After broadly missing the 2023 stock rally due to being overly pessimistic about the impacts of high borrowing costs on economy, Wall Street forecasters on the whole have been turning increasingly bullish.


Goldman Sachs, RBC Capital Markets, and UBS have already raised their 2024 year-end calls for the S&P 500. The median target by nearly a dozen equity strategists tracked by Bloomberg currently sits at 4,950.


The benchmark index cleared the 5,000 hurdle for the first time earlier this month. The VIX is sitting at 13.97, near its historical lows, a sign of restored confidence following the great loss the market posted last Tuesday.

SPXUSD

Even some staunch bears have turned more positive. Morgan Stanley’s Mike Wilson expects the rally to broaden and advising investors to stick with large-cap, quality growth stocks.


JPMorgan has maintained the lowest year-end target among its peers, calling for the index to drop to 4,200 by the end of 2024. But the bank’s trading desk is opposed to that view, citing the above-trend GDP growth.


They expect that strength to translate into positive revenue growth and for big technology names to propel the stock market — which has hit record after record this year — even higher, just “at a potentially slower pace.”
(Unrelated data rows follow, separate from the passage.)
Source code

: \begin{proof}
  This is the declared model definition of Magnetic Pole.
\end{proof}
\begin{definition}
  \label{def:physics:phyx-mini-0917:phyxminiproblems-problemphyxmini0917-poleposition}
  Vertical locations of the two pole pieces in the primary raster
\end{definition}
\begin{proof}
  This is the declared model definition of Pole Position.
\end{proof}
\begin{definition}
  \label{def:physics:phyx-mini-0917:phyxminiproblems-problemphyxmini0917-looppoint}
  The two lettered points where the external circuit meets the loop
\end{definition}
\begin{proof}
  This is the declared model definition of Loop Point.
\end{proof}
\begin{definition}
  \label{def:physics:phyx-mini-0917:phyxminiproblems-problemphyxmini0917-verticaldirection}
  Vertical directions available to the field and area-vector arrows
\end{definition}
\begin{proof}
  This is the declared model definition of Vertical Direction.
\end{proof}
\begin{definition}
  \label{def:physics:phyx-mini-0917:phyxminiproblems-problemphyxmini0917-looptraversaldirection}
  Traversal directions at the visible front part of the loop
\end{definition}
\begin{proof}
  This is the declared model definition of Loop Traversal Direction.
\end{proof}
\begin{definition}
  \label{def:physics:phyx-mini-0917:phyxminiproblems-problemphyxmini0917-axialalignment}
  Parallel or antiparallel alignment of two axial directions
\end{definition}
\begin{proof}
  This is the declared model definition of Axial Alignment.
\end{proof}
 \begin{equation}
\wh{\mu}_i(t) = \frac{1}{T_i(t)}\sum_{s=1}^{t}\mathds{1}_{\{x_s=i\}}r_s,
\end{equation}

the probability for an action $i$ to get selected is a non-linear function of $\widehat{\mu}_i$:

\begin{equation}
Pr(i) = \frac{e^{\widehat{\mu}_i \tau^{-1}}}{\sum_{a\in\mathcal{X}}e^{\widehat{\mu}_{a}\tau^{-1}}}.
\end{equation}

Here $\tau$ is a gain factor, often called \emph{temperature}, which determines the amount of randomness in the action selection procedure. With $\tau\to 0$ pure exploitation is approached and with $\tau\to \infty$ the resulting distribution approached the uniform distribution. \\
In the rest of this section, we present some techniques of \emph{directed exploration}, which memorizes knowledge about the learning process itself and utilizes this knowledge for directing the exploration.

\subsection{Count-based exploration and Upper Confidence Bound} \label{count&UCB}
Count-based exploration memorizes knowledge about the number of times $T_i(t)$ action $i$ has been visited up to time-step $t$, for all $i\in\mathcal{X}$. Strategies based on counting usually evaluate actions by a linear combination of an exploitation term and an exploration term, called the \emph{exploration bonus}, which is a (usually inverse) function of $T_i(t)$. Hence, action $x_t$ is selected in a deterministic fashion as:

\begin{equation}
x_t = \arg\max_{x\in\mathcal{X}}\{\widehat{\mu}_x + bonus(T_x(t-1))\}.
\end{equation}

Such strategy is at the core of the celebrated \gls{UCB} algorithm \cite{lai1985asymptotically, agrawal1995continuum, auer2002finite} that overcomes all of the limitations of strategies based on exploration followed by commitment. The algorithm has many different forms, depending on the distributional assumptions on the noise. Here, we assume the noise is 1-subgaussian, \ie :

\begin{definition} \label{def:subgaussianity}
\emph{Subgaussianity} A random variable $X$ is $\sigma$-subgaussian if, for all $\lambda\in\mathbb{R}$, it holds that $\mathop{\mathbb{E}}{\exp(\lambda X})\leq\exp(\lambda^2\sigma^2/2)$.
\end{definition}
Rate in the rear-view mirror

The latest fund flow data shows global investors increase their bets at a faster pace. Almost $60 billion flooded into stock funds in the past four weeks, the biggest such splurge in two years.


Goldman Sachs upgraded its rating on global equities to "overweight" on signs of improvement in global manufacturing activity, after starting the year with a "neutral" rating across assets.


The bank boosted their forecast for the S&P 500 to 52,00 from 5,100, among the highest on Wall Street, and projected higher profits for the technology and communication sector.


Corporate America has delivered another solid quarter. Profits for S&P 500 firms expanded 7%, extending a recovery from a contraction in the first half of 2023, data compiled by Bloomberg.


BofA’s Savita Subramanian has implied her intention to potentially raise forecast. She said “the biggest risk to the S&P 500 in the near term is upside” in an interview this month.

US stock and bond correlation has fallen

The world’s largest economy continues to shine while recession stalks Europe and Japan. That ongoing divergence has led to the decoupling of US equities and bonds that are struggling with still-hot inflation.


Some point out that the expansion of fiscal policy has been underestimated. Legislation have helped channel more than $1tn of investment so far into the economy in recent years.


Peak euphoria

Bull options are so popular that their cost for the average stock in the S&P 500 was almost on a par with bearish puts. The difference, known as call skew, reached the highest level since 2021.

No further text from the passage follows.